The City

A Travel Guide to Warsaw, Poland

From gothic cathedrals and neo-classical monuments to stark Soviet-era buildings and contemporary skyscrapers, a journey through Poland’s capital Warsaw illustrates the captivating and at times harrowing history that this city has experienced and endured. Rebuilding and reinventing itself since the wide scale destruction of World War II, Warsaw is known by many as the ‘Phoenix City’. Having quite literally risen from its ashes, today the city is an ideal holiday destination for those seeking a combination of fascinating history, intriguing architecture, lush green spaces and culinary delights. Our city guide to Warsaw takes you to the best places to stay, eat and see to ensure that you make the very most of your time in this sprawling capital.


Where to Stay in Warsaw: Le Bristol Hotel

First opened in 1901 Le Bristol Hotel in Warsaw is known as one of, if not the city’s best hotel and for good reason. From its ideal location (a short walk from some of the city’s most significant historical attractions such as the Old Town and the Presidential Palace) to its spectacular neo-classical architecture and design, everything about the hotel is steeped in the city’s extraordinary past. Boasting refined and retro rooms and impeccable service, the five-star hotel epitomises old-school style and glamour, and has been frequented by notable guests such as Sophia Loren, Ray Charles, Marlene Dietrich and the Dalai Lama to name a few. Even if you choose not to stay here during your visit to Warsaw, we must recommend an afternoon at the legendary Café Bristol in the hotel’s lobby where you can enjoy traditional coffee and cake while people watching along the famed Royal Route.

Best Hotels in Warsaw

Vienna House: A modern industrial-chic hotel located in the burgeoning business district.

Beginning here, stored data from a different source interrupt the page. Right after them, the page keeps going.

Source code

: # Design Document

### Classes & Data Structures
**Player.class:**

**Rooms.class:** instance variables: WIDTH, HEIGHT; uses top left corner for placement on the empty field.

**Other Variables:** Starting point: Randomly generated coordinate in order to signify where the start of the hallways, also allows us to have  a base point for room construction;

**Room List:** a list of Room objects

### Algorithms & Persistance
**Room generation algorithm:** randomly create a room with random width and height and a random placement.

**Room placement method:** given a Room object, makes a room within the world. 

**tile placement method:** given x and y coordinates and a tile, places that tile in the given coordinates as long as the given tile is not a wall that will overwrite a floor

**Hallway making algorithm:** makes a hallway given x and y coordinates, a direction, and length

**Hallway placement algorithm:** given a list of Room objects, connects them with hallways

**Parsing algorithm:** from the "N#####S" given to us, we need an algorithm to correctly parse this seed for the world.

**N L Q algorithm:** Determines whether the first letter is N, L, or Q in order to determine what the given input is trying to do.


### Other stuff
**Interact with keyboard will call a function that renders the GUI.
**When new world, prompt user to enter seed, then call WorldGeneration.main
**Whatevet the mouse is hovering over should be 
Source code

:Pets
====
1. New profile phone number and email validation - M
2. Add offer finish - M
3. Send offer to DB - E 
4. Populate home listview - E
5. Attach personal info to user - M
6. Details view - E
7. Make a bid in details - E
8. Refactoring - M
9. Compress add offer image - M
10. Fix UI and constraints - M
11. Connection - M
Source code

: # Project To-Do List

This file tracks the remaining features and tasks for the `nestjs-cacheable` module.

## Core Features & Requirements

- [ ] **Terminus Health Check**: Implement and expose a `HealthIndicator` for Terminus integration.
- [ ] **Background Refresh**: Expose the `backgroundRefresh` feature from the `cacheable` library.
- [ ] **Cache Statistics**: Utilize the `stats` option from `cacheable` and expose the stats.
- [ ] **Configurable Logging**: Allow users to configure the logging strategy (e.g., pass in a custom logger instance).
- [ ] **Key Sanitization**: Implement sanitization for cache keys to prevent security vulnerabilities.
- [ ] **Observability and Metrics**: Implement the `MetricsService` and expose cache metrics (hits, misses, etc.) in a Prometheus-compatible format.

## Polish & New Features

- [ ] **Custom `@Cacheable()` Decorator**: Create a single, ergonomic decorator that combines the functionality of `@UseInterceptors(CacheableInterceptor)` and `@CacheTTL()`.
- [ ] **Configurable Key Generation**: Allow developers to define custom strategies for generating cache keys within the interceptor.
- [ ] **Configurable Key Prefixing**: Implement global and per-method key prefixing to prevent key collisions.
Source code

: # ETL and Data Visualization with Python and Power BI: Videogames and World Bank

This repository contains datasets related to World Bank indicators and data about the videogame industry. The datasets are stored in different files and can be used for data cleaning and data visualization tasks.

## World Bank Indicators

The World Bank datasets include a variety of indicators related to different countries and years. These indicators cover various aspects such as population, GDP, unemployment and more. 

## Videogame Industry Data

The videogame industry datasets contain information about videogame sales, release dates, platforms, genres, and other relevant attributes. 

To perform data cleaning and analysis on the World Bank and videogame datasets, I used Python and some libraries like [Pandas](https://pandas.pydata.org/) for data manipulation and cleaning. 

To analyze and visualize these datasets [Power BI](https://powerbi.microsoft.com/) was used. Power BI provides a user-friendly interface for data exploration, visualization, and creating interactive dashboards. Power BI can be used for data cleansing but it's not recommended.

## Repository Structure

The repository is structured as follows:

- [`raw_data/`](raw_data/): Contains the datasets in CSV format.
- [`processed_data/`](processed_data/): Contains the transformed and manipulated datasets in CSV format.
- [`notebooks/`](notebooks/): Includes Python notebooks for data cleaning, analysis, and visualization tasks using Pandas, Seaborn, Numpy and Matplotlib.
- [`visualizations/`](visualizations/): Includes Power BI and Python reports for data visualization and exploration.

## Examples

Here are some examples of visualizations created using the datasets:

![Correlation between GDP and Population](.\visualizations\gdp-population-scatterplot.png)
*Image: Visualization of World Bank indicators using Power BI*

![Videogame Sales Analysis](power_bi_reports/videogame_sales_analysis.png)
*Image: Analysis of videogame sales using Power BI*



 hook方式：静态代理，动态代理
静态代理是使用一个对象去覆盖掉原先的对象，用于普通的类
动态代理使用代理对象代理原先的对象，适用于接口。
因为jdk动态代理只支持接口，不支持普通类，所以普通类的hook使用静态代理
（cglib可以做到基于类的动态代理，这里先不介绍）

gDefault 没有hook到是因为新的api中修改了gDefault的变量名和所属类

Raffles: A historical hotel housed in a grand neo-classical palace in the heart of Warsaw.


Where to Eat in Warsaw: Zorza

Poland may not often be found at the top of foodies' lists, but Warsaw offers a huge variety of eateries ranging from swanky traditional restaurants to trendy street-food stalls and cafés. One destination that is really making its mark as a favourite for both visitors and locals is Zorza located on the the popular Żurawia Street. Combining a laid-back approach with slick brass-accented interiors, the restaurant focuses on using seasonal ingredients sourced from local Polish suppliers to create its exciting international menu. Here you can expect to enjoy exciting and flavourful dishes such as the spicy Malaysian chicken laksa, black pudding in tempura and creamy pearl barley risotto. This city has definitely evolved far beyond the meat, potatoes and cabbage diet of its past, although rich traditional recipes are still plentiful.

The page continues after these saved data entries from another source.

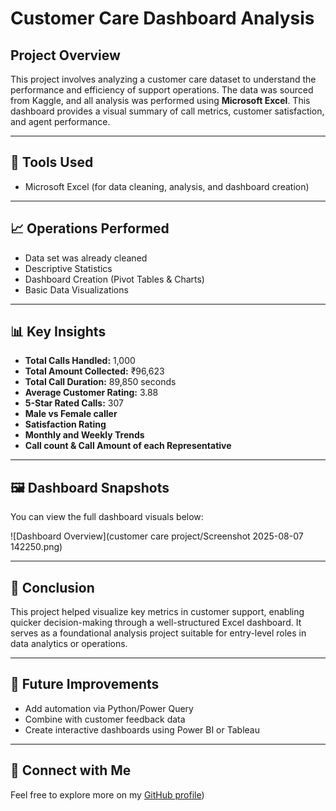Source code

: # Customer Care Dashboard Analysis

## Project Overview

This project involves analyzing a customer care dataset to understand the performance and efficiency of support operations. The data was sourced from Kaggle, and all analysis was performed using **Microsoft Excel**. This dashboard provides a visual summary of call metrics, customer satisfaction, and agent performance.

---

## 🔧 Tools Used

- Microsoft Excel (for data cleaning, analysis, and dashboard creation)

---

## 📈 Operations Performed

- Data set was already cleaned  
- Descriptive Statistics  
- Dashboard Creation (Pivot Tables & Charts)  
- Basic Data Visualizations  

---

## 📊 Key Insights

- **Total Calls Handled:** 1,000  
- **Total Amount Collected:** ₹96,623  
- **Total Call Duration:** 89,850 seconds  
- **Average Customer Rating:** 3.88  
- **5-Star Rated Calls:** 307  
- **Male vs Female caller**
- **Satisfaction Rating**
- **Monthly and Weekly Trends**
- **Call count & Call Amount of each Representative**

---

## 🖼️ Dashboard Snapshots

You can view the full dashboard visuals below:

![Dashboard Overview](customer care project/Screenshot 2025-08-07 142250.png)

---

## 📌 Conclusion

This project helped visualize key metrics in customer support, enabling quicker decision-making through a well-structured Excel dashboard. It serves as a foundational analysis project suitable for entry-level roles in data analytics or operations.

---

## 🚀 Future Improvements

- Add automation via Python/Power Query  
- Combine with customer feedback data  
- Create interactive dashboards using Power BI or Tableau  

---

## 🔗 Connect with Me

Feel free to explore more on my [GitHub profile](https://github.com/your-username))
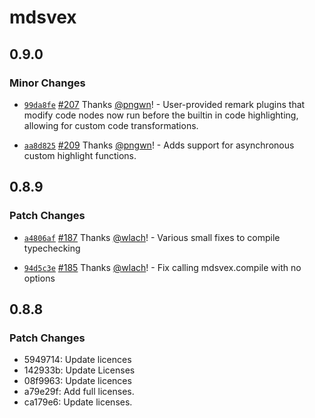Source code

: # mdsvex

## 0.9.0

### Minor Changes

- [`99da8fe`](https://github.com/pngwn/MDsveX/commit/99da8fe17882d55ecb7ec0d5a64ee6a592fc17bc) [#207](https://github.com/pngwn/MDsveX/pull/207) Thanks [@pngwn](https://github.com/pngwn)! - User-provided remark plugins that modify code nodes now run before the builtin in code highlighting, allowing for custom code transformations.

* [`aa8d825`](https://github.com/pngwn/MDsveX/commit/aa8d825a241b02a4387e2b034038b68d76ebe1b6) [#209](https://github.com/pngwn/MDsveX/pull/209) Thanks [@pngwn](https://github.com/pngwn)! - Adds support for asynchronous custom highlight functions.

## 0.8.9

### Patch Changes

- [`a4806af`](https://github.com/pngwn/MDsveX/commit/a4806af06edf2c756a0777cb42eb73edcd12abe7) [#187](https://github.com/pngwn/MDsveX/pull/187) Thanks [@wlach](https://github.com/wlach)! - Various small fixes to compile typechecking

* [`94d5c3e`](https://github.com/pngwn/MDsveX/commit/94d5c3ed6b09565319168e1befd4ca80c4a2b2eb) [#185](https://github.com/pngwn/MDsveX/pull/185) Thanks [@wlach](https://github.com/wlach)! - Fix calling mdsvex.compile with no options

## 0.8.8

### Patch Changes

- 5949714: Update licences
- 142933b: Update Licenses
- 08f9963: Update licences
- a79e29f: Add full licenses.
- ca179e6: Update licenses.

Best Restaurants in Warsaw

Hala Koszyki: A former marketplace now transformed into a shopping and eatery complex housing 18 unique concept restaurants.

U Fukiera: One of the oldest and most famous restaurants in the city serving traditional Polish dishes in a romantic candle-lit setting.

Tsarina: Founded by the owners of U Fukiera, this fine dining restaurant is set across several ambient cellar rooms and takes you back to the city's aristocratic days.


What to do in Warsaw: Praga District

One of the few regions in Warsaw that was relatively untouched by the destruction of World War II, the Praga district is considered to be the ‘artistic’ neighbourhood and one of the most ‘authentic’. An edgy area of the city, until recently this district was considered to be off limits to tourists due to its grittiness but today, the region enjoys a newfound appreciation for its avant-garde and artistic flair. While Praga is best known for the Museum of Warsaw and historical temples, the real gems here are the spaces that showcase the area’s vibrant counter-culture history such as the Soho Factory, a cultural venue housing food stalls, design boutiques and of course, the Neon Museum which exhibits a large collection of neon signs from the communist era.

Best Things To Do in Warsaw

Museum Wodki: A small and engaging museum tracing the history of vodka in the country. Of course, vodka tastings are also on offer!

Copernicus Science Centre: Fantastic for anyone travelling with children, this is the largest science museum in Poland and showcases several educational and interactive exhibitions.